SOURCE DATA>
================

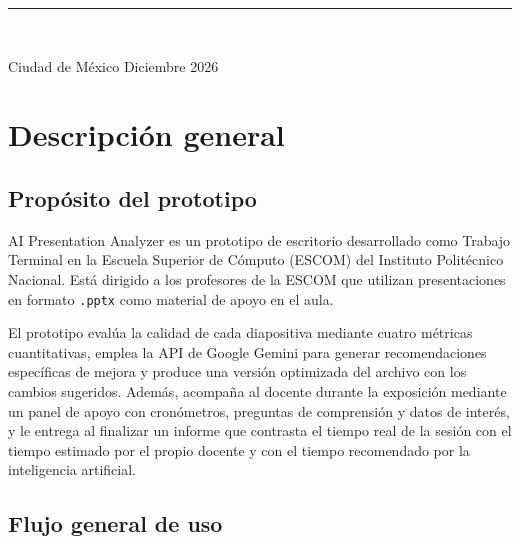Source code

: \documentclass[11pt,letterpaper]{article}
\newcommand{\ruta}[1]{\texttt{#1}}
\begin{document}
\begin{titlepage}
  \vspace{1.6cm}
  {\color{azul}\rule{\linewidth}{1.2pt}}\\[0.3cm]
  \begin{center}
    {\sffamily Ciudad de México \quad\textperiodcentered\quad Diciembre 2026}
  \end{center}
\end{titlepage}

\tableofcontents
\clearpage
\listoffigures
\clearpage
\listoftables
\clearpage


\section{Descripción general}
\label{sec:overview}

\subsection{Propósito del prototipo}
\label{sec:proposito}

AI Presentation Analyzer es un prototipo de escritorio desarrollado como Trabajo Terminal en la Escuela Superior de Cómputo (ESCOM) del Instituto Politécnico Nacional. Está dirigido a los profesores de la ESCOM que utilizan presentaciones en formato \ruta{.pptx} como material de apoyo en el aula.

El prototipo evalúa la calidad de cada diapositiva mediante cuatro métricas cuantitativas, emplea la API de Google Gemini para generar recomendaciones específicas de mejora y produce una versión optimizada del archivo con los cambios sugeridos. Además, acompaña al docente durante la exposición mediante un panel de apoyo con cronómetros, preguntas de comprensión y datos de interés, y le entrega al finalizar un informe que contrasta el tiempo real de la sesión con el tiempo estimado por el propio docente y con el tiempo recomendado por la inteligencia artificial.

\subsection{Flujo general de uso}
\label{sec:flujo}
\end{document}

================

WHAT NEEDS TO BE DONE> Lines above with the string "general" need to be found and copied.

COMPLETED TASK>
\section{Descripción general}
\subsection{Flujo general de uso}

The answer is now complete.